13. Current, planned and potential adoption

13.1. Helmholtz-Zentrum Berlin für Materialien und Energie (HZB)

HZB minted four DOIs with DataCite for HZB instruments: two beamlines at the neutron source BER II;[1],[2] one beamline at the synchrotron light source BESSY II;[3] and one experimental station at BESSY II.[4] The DOIs resolve to the respective instrument page from the HZB instrument database that did already exist before and was thus not created for this purpose. One particularity with these instruments is that they are custom built by HZB. Thus, in the metadata HZB appears as Creator as well as Contributor with property contributorType value HostingInstitution. It is noteworthy that one of the DOIs uses the additional property fundingReference from the DataCite schema to acknowledge external funding that HZB received for upgrading the instrument. This property was not considered in the PIDINST schema, or in the DataCite mapping. HZB plans to continue the adoption and to mint DOIs for all its beamlines and experimental stations that are in user operation in the near future.

13.2. British Oceanographic Data Centre (BODC)

The British Oceanographic Data Centre (BODC) is a national facility for preserving and distributing oceanographic and marine data.
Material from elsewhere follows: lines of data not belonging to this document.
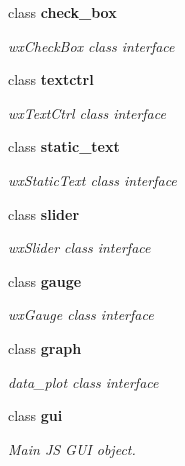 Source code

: \begin{DoxyCompactItemize}
class \textbf{ check\+\_\+box}
\begin{DoxyCompactList}\small\item\em wx\+Check\+Box class interface \end{DoxyCompactList}\item 
class \textbf{ textctrl}
\begin{DoxyCompactList}\small\item\em wx\+Text\+Ctrl class interface \end{DoxyCompactList}\item 
class \textbf{ static\+\_\+text}
\begin{DoxyCompactList}\small\item\em wx\+Static\+Text class interface \end{DoxyCompactList}\item 
class \textbf{ slider}
\begin{DoxyCompactList}\small\item\em wx\+Slider class interface \end{DoxyCompactList}\item 
class \textbf{ gauge}
\begin{DoxyCompactList}\small\item\em wx\+Gauge class interface \end{DoxyCompactList}\item 
class \textbf{ graph}
\begin{DoxyCompactList}\small\item\em data\+\_\+plot class interface \end{DoxyCompactList}\item 
class \textbf{ gui}
\begin{DoxyCompactList}\small\item\em Main JS G\+UI object. \end{DoxyCompactList}\end{DoxyCompactItemize}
BODC tested the ePIC implementation in web-published, sensor technical metadata descriptions encoded in the Open Geospatial Consortium’s (OGC) SensorML open standards for conceptualising and integrating real-world sensors. In an initial test case, a PID was minted for a Sea-Bird Scientific SBE37 Microcat regularly deployed on fixed-point moorings in the Porcupine Abyssal Plain Sustained Observatory (PAP-SO) in the north Atlantic. For further details see Sensor web enablement (SWE). BODC plan to continue adoption identifying sensors on large research vessels owned by the Natural Environment Research Council (NERC) and managed by the National Oceanography Centre (NOC) and British Antarctic Survey (BAS). PIDs will be used to manage sensor data and metadata workflows from ‘deck to desktop’ as part of a UK initiative, I/Ocean.

13.3. EISCAT3D

EISCAT3D will be an international research infrastructure, using radar observations and the incoherent scatter technique for studies of the atmosphere and near-Earth space environment above the Fenno-Scandinavian Arctic as well as for the support of the solar system and radio astronomy sciences. EISCAT3D will implement persistent identification for instruments following the recommendations by PIDINST. The radar is complex, more digital than previous radars, and is roughly divided into a number of separate units. While software is a substantial constituent of these units, they can be regarded as hardware units, each persistently identified. Updates to the units will be primarily to software and result in new unit versions with own PIDs. The radar itself can also be persistently identified and the relation type HasComponent can be used to relate to the persistently identified units.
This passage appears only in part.